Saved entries
##############################

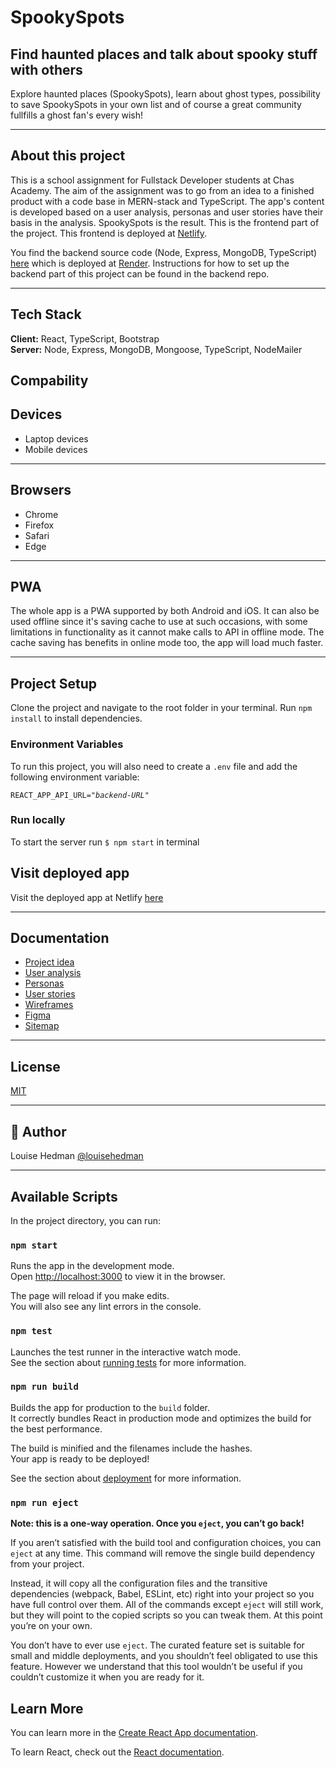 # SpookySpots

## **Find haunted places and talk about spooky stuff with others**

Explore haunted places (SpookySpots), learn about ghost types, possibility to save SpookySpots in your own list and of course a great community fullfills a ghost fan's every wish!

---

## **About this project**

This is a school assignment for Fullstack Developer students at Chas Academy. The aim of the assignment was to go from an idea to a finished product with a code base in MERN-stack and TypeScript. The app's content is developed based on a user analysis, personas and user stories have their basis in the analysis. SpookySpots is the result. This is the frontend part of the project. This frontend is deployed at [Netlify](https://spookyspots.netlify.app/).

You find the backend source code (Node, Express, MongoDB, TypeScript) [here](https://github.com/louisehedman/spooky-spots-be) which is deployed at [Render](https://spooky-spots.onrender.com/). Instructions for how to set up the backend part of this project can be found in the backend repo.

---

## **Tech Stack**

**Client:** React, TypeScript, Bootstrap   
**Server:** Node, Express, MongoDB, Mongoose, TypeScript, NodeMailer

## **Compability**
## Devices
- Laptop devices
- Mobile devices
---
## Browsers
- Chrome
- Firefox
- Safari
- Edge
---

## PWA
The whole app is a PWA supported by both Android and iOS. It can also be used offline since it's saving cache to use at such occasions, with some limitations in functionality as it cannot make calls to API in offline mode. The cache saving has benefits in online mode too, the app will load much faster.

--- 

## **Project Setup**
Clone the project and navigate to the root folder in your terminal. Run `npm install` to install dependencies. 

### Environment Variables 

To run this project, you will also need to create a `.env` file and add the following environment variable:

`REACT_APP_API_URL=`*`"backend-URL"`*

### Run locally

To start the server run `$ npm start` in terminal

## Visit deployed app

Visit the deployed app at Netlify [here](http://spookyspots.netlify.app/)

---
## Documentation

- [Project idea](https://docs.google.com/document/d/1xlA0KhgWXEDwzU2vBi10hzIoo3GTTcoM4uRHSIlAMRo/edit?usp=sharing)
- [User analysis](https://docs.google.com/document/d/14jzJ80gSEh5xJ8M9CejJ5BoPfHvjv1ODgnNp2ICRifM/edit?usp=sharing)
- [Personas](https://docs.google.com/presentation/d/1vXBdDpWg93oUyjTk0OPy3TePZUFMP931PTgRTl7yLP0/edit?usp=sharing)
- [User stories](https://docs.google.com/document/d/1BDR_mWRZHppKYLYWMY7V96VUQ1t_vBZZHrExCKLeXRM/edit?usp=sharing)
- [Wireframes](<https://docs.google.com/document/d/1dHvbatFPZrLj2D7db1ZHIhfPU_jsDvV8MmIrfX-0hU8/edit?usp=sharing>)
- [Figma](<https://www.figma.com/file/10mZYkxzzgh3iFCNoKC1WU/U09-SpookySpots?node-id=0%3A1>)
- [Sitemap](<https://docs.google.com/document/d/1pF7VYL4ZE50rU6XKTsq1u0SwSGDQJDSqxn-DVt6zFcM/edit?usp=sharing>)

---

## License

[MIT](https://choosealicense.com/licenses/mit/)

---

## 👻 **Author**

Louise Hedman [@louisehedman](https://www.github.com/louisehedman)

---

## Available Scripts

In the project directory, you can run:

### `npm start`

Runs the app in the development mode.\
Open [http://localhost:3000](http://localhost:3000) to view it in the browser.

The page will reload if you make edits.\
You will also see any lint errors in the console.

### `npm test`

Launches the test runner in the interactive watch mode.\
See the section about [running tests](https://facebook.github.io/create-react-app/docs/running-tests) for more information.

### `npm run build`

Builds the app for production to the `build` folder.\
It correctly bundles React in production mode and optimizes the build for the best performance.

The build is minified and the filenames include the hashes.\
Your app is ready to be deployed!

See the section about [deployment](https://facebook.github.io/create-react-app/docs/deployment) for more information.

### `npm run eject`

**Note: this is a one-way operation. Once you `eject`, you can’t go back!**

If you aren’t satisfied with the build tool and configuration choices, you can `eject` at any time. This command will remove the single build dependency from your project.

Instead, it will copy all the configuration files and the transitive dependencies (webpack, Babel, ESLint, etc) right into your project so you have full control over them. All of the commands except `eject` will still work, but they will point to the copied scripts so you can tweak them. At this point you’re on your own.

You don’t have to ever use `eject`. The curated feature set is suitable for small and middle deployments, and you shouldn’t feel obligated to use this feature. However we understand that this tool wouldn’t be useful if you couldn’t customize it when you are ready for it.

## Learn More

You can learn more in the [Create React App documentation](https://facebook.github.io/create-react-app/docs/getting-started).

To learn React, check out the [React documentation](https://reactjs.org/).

##############################

TASK TO CARRY OUT
Verbatim output of every entry above is required, though pictures are to be left out.

RESPONSE TO THIS TASK
 # SpookySpots

## **Find haunted places and talk about spooky stuff with others**

Explore haunted places (SpookySpots), learn about ghost types, possibility to save SpookySpots in your own list and of course a great community fullfills a ghost fan's every wish!

---

## **About this project**

This is a school assignment for Fullstack Developer students at Chas Academy. The aim of the assignment was to go from an idea to a finished product with a code base in MERN-stack and TypeScript. The app's content is developed based on a user analysis, personas and user stories have their basis in the analysis. SpookySpots is the result. This is the frontend part of the project. This frontend is deployed at [Netlify](https://spookyspots.netlify.app/).

You find the backend source code (Node, Express, MongoDB, TypeScript) [here](https://github.com/louisehedman/spooky-spots-be) which is deployed at [Render](https://spooky-spots.onrender.com/). Instructions for how to set up the backend part of this project can be found in the backend repo.

---

## **Tech Stack**

**Client:** React, TypeScript, Bootstrap   
**Server:** Node, Express, MongoDB, Mongoose, TypeScript, NodeMailer

## **Compability**
## Devices
- Laptop devices
- Mobile devices
---
## Browsers
- Chrome
- Firefox
- Safari
- Edge
---

## PWA
The whole app is a PWA supported by both Android and iOS. It can also be used offline since it's saving cache to use at such occasions, with some limitations in functionality as it cannot make calls to API in offline mode. The cache saving has benefits in online mode too, the app will load much faster.

--- 

## **Project Setup**
Clone the project and navigate to the root folder in your terminal. Run `npm install` to install dependencies. 

### Environment Variables 

To run this project, you will also need to create a `.env` file and add the following environment variable:

`REACT_APP_API_URL=`*`"backend-URL"`*

### Run locally

To start the server run `$ npm start` in terminal

## Visit deployed app

Visit the deployed app at Netlify [here](http://spookyspots.netlify.app/)

---
## Documentation

- [Project idea](https://docs.google.com/document/d/1xlA0KhgWXEDwzU2vBi10hzIoo3GTTcoM4uRHSIlAMRo/edit?usp=sharing)
- [User analysis](https://docs.google.com/document/d/14jzJ80gSEh5xJ8M9CejJ5BoPfHvjv1ODgnNp2ICRifM/edit?usp=sharing)
- [Personas](https://docs.google.com/presentation/d/1vXBdDpWg93oUyjTk0OPy3TePZUFMP931PTgRTl7yLP0/edit?usp=sharing)
- [User stories](https://docs.google.com/document/d/1BDR_mWRZHppKYLYWMY7V96VUQ1t_vBZZHrExCKLeXRM/edit?usp=sharing)
- [Wireframes](<https://docs.google.com/document/d/1dHvbatFPZrLj2D7db1ZHIhfPU_jsDvV8MmIrfX-0hU8/edit?usp=sharing>)
- [Figma](<https://www.figma.com/file/10mZYkxzzgh3iFCNoKC1WU/U09-SpookySpots?node-id=0%3A1>)
- [Sitemap](<https://docs.google.com/document/d/1pF7VYL4ZE50rU6XKTsq1u0SwSGDQJDSqxn-DVt6zFcM/edit?usp=sharing>)

---

## License

[MIT](https://choosealicense.com/licenses/mit/)

---

## 👻 **Author**

Louise Hedman [@louisehedman](https://www.github.com/louisehedman)

---

## Available Scripts

In the project directory, you can run:

### `npm start`

Runs the app in the development mode.\
Open [http://localhost:3000](http://localhost:3000) to view it in the browser.

The page will reload if you make edits.\
You will also see any lint errors in the console.

### `npm test`

Launches the test runner in the interactive watch mode.\
See the section about [running tests](https://facebook.github.io/create-react-app/docs/running-tests) for more information.

### `npm run build`

Builds the app for production to the `build` folder.\
It correctly bundles React in production mode and optimizes the build for the best performance.

The build is minified and the filenames include the hashes.\
Your app is ready to be deployed!

See the section about [deployment](https://facebook.github.io/create-react-app/docs/deployment) for more information.

### `npm run eject`

**Note: this is a one-way operation. Once you `eject`, you can’t go back!**

If you aren’t satisfied with the build tool and configuration choices, you can `eject` at any time. This command will remove the single build dependency from your project.

Instead, it will copy all the configuration files and the transitive dependencies (webpack, Babel, ESLint, etc) right into your project so you have full control over them. All of the commands except `eject` will still work, but they will point to the copied scripts so you can tweak them. At this point you’re on your own.

You don’t have to ever use `eject`. The curated feature set is suitable for small and middle deployments, and you shouldn’t feel obligated to use this feature. However we understand that this tool wouldn’t be useful if you couldn’t customize it when you are ready for it.

## Learn More

You can learn more in the [Create React App documentation](https://facebook.github.io/create-react-app/docs/getting-started).

To learn React, check out the [React documentation](https://reactjs.org/).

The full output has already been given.